- _The problem_:
Whatever the records say, repeat them exactly as given.

[Records from a collection]

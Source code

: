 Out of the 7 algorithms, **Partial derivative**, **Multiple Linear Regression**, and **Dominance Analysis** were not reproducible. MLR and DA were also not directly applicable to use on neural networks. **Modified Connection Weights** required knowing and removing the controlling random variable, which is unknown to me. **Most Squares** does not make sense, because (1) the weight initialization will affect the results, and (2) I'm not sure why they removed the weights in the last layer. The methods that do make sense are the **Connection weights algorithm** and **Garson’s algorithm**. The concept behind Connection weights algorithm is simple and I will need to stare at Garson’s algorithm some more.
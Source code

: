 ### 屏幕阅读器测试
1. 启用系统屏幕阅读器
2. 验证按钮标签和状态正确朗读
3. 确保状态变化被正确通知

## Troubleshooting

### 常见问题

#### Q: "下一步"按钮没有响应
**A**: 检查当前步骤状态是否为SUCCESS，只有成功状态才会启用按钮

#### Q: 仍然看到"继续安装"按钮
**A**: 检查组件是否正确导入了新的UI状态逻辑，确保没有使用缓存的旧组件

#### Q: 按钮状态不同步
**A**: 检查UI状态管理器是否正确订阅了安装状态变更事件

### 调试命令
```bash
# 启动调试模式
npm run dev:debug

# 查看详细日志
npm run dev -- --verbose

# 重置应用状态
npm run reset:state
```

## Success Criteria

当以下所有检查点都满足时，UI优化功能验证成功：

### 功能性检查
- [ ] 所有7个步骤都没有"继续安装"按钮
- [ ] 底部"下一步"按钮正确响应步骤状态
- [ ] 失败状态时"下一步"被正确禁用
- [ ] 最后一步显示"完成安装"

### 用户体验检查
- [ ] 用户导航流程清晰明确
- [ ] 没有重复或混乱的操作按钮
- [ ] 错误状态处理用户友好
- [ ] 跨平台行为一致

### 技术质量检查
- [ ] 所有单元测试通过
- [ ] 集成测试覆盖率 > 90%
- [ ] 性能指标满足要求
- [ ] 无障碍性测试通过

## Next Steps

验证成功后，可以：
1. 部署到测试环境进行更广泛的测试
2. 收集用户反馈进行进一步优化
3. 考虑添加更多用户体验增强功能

- _The completed task_:
Source code

: Out of the 7 algorithms, **Partial derivative**, **Multiple Linear Regression**, and **Dominance Analysis** were not reproducible. MLR and DA were also not directly applicable to use on neural networks. **Modified Connection Weights** required knowing and removing the controlling random variable, which is unknown to me. **Most Squares** does not make sense, because (1) the weight initialization will affect the results, and (2) I'm not sure why they removed the weights in the last layer. The methods that do make sense are the **Connection weights algorithm** and **Garson’s algorithm**. The concept behind Connection weights algorithm is simple and I will need to stare at Garson’s algorithm some more.
Source code

: ### 屏幕阅读器测试
1. 启用系统屏幕阅读器
2. 验证按钮标签和状态正确朗读
3. 确保状态变化被正确通知

## Troubleshooting

### 常见问题

#### Q: "下一步"按钮没有响应
**A**: 检查当前步骤状态是否为SUCCESS，只有成功状态才会启用按钮

#### Q: 仍然看到"继续安装"按钮
**A**: 检查组件是否正确导入了新的UI状态逻辑，确保没有使用缓存的旧组件

#### Q: 按钮状态不同步
**A**: 检查UI状态管理器是否正确订阅了安装状态变更事件

### 调试命令
```bash
# 启动调试模式
npm run dev:debug

# 查看详细日志
npm run dev -- --verbose

# 重置应用状态
npm run reset:state
```

## Success Criteria

当以下所有检查点都满足时，UI优化功能验证成功：

### 功能性检查
- [ ] 所有7个步骤都没有"继续安装"按钮
- [ ] 底部"下一步"按钮正确响应步骤状态
- [ ] 失败状态时"下一步"被正确禁用
- [ ] 最后一步显示"完成安装"

### 用户体验检查
- [ ] 用户导航流程清晰明确
- [ ] 没有重复或混乱的操作按钮
- [ ] 错误状态处理用户友好
- [ ] 跨平台行为一致

### 技术质量检查
- [ ] 所有单元测试通过
- [ ] 集成测试覆盖率 > 90%
- [ ] 性能指标满足要求
- [ ] 无障碍性测试通过

## Next Steps

验证成功后，可以：
1. 部署到测试环境进行更广泛的测试
2. 收集用户反馈进行进一步优化
3. 考虑添加更多用户体验增强功能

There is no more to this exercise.